Task requirements :: Write down exactly the line where "# IMPORTANT NOTE" occurs and every line that follows it through the end of the material below; include nothing else.

Dataset records ::

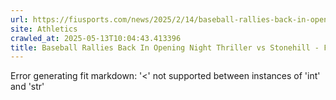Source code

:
 ```yaml
---
url: https://fiusports.com/news/2025/2/14/baseball-rallies-back-in-opening-night-thriller-vs-stonehill.aspx
site: Athletics
crawled_at: 2025-05-13T10:04:43.413396
title: Baseball Rallies Back In Opening Night Thriller vs Stonehill - FIU Athletics
---
```


Error generating fit markdown: '<' not supported between instances of 'int' and 'str'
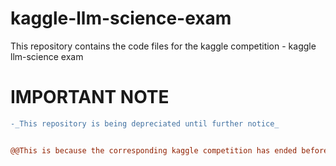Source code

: # kaggle-llm-science-exam

This repository contains the code files for the kaggle competition - kaggle llm-science exam

# IMPORTANT NOTE
```diff
-_This repository is being depreciated until further notice_


@@This is because the corresponding kaggle competition has ended before the completion of the project@@
```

Answer for this exercise ::
# IMPORTANT NOTE
```diff
-_This repository is being depreciated until further notice_


@@This is because the corresponding kaggle competition has ended before the completion of the project@@
```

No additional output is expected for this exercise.